Christian clerk loses appeal as US court orders her to issue gay marriage licenses

Rowan County Clerk Court Kim Davis (right) (YouTube)

A federal appeals court has denied a motion by a Christian county clerk in Kentucky for a stay of the preliminary injunction issued by a lower court that ordered her to resume issuing marriage licenses to all couples regardless of their sexual preferences.

Rowan County Clerk Kim Davis stopped issuing marriage licenses to all couple applicants after the US Supreme Court legalised same-sex marriage last June.

"In light of the binding holding of Obergefell, it cannot be defensibly argued that the holder of the Rowan County Clerk's office, apart from who personally occupies that office, may decline to act in conformity with the United States Constitution as interpreted by a dispositive holding of the United States Supreme Court. There is thus little or no likelihood that the Clerk in her official capacity will prevail on appeal," the US 6th Circuit Court of Appeals ruled on Wednesday.

Rowan was sued by the American Civil Liberties Union (ACLU) in Kentucky after she refused to issue marriage license to same-sex couples, on the ground that such an act would violate her religious beliefs.

Davis said the issuance of the license to same-sex couples would be an endorsement of gay marriage, which she strongly objects on religious grounds.

In a ruling last Aug. 12, US District Judge David Bunning ordered Davis to resume issuing marriage licenses.

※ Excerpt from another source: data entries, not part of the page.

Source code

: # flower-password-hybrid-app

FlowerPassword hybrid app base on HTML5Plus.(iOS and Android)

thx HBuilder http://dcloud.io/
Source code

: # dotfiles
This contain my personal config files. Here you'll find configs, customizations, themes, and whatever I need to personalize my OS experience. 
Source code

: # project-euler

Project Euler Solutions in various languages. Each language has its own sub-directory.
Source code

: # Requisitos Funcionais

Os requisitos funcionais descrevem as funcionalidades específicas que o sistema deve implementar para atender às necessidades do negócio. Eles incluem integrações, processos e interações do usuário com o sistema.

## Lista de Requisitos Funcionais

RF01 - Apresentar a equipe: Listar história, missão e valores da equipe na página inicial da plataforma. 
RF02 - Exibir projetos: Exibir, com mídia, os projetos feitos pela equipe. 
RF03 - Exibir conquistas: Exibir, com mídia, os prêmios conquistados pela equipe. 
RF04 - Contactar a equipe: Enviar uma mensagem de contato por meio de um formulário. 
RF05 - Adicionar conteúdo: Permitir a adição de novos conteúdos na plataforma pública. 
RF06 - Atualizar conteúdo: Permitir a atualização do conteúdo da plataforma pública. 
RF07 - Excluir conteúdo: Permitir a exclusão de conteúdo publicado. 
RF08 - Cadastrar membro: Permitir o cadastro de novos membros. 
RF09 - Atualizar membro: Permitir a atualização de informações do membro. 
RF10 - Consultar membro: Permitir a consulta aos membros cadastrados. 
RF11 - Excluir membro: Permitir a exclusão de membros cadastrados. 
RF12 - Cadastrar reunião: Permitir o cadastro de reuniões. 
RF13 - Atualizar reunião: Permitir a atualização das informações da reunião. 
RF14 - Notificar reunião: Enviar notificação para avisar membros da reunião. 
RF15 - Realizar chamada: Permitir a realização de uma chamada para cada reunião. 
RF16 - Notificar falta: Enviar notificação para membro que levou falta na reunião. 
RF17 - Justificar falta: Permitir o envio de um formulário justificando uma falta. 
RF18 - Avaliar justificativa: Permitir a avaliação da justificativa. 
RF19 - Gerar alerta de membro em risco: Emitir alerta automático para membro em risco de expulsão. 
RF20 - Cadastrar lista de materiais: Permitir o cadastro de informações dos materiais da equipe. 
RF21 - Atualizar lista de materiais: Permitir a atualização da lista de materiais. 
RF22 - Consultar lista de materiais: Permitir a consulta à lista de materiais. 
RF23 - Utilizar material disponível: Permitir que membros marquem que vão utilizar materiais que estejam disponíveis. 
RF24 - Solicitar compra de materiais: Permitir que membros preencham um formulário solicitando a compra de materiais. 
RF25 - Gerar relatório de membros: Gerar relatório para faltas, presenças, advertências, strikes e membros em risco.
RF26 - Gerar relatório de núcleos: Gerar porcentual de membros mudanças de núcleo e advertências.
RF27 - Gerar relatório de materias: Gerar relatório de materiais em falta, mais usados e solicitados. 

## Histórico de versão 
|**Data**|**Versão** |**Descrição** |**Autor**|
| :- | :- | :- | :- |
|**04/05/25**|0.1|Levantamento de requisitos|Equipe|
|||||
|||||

He said the "State is not asking [Davis] to condone same-sex unions on moral or religious grounds, nor is it restricting her from engaging in a variety of religious activities."

"Davis remains free to practice her Apostolic Christian beliefs. She may continue to attend church twice a week, participate in Bible Study and minister to female inmates at the Rowan County Jail. She is even free to believe that marriage is a union between one man and one woman, as many Americans do. However, her religious convictions cannot excuse her from performing the duties that she took an oath to perform as Rowan County Clerk. The Court therefore concludes that Davis is unlikely to suffer a violation of her free exercise rights under Kentucky Constitution," Bunning said.

Davis sued Kentucky Gov. Steve Beshear after he issued a letter that all county clerks must issue marriage licenses to gays based on the US Supreme Court ruling.

"Neither your oath nor the Supreme Court dictates what you must believe. But as elected officials, they do prescribe how we must act," he said.

Reacting to the appeals court ruling, ACLU Kentucky Legal Director William Sharp said, "While government employees do not give up their religious liberty upon accepting public employment, they cannot withhold government services because they have personal religious objections to individuals receiving those services," adding that "properly understood, religious liberty is a shield that protect individuals from the government, not a sword with which the government, through its employees, may impose particular religious views on others."

Following the court of appeals ruling, Davis through Liberty Counsel on Friday filed an emergency application to stay preliminary injunction pending appeal before the US Supreme Court.

"Religious liberty is neither absolutely surrendered at the entry door of public service nor waived upon taking an oath of office. To suggest otherwise creates a religious (or anti-religious) test for holding office – which the United States and Kentucky Constitutions expressly forbid," Liberty Counsel stated.